For the Ginger Jam Bread and Bread Pudding, if you did not want to use alcohol, what would be a good substitute? Also, is it possible to use an enamelled cast-iron casserole to bake it in and how long do leftovers last?
Nigella's My Grandmother's Ginger Jam Bread And Butter Pudding (from NIGELLA BITES) is a bread and butter pudding flavoured with ginger jam (ginger preserve) and studded with rum-spiked raisins. The raisins are simmered briefly with rum so that they soak up the liquid and become plump and soft. If you wish to avoid alcohol then we would suggest using 3 tablespoons of orange juice instead. Leftovers of the pudding should be stored, covered, in the fridge for up to 3 days. We would suggest eating the leftovers cold, with a little pouring cream.

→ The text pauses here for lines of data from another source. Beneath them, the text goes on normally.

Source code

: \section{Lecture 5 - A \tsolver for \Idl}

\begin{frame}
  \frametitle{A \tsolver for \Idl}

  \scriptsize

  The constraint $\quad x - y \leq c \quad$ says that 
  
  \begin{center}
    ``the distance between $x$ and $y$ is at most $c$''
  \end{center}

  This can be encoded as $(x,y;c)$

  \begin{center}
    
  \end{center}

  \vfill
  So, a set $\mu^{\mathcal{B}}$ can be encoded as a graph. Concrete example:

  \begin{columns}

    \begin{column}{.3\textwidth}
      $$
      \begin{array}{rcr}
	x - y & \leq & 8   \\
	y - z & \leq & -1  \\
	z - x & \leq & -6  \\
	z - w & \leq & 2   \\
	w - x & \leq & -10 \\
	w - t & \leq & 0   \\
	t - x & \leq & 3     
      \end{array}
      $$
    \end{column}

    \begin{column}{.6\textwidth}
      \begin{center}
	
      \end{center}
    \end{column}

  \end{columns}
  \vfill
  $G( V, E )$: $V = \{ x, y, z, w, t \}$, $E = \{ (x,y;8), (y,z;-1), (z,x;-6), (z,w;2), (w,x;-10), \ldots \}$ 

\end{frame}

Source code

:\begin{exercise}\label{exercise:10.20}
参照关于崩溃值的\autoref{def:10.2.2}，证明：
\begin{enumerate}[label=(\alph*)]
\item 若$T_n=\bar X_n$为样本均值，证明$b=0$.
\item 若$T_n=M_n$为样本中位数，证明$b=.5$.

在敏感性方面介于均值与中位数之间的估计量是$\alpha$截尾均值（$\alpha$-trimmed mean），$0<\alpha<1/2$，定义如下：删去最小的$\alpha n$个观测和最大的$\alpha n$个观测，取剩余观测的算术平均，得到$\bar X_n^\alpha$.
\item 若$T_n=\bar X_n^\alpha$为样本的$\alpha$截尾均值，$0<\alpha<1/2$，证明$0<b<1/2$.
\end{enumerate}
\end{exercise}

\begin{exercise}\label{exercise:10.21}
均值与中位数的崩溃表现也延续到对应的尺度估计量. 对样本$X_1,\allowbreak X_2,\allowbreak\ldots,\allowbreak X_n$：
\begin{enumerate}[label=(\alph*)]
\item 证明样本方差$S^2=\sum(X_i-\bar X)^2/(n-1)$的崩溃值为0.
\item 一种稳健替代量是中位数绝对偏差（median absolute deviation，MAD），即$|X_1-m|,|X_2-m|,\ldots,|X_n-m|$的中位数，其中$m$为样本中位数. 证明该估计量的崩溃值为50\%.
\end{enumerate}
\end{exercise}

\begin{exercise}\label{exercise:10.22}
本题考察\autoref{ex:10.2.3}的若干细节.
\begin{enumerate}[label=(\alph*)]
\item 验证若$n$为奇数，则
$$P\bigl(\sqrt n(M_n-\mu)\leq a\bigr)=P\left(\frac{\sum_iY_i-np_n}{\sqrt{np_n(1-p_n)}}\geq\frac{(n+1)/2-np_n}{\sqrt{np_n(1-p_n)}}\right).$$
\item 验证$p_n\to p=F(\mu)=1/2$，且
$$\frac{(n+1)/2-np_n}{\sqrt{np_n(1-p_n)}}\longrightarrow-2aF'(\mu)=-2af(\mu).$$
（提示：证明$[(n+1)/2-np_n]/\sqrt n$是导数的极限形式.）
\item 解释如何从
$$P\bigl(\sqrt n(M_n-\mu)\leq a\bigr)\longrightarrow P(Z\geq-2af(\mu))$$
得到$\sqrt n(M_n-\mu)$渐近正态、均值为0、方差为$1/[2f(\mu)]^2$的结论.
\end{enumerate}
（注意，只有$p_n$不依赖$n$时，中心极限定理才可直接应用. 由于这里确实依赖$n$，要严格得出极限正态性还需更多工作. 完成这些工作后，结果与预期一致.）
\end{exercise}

Usually these types of puddings are baked in earthenware, porcelain or heat-resistant glass dishes, which are wide and shallow and our preference would be to use one of these. A regular cast-iron casserole (Dutch oven) is usually deeper and we are slightly concerned that this will affect the way the pudding bakes as the higher sides will shield the top of the pudding from the heat. However, if you have the style of casserole dish known as a "braiser" or "buffet casseole", which is shallow, then it may be possible to use this instead. Just bear in mind that cast iron tends to heat up more slowly then stay hotter for longer than the materials mentioned above. So judging the right time to take the pudding out of the oven is more difficult. The baking time will be approximately the same, but we would suggest looking for the point where the pudding is puffed up but the centre is still slightly wobbly (but not liquid). The custard mixture will continue to set in the residual heat of the dish, as it stands.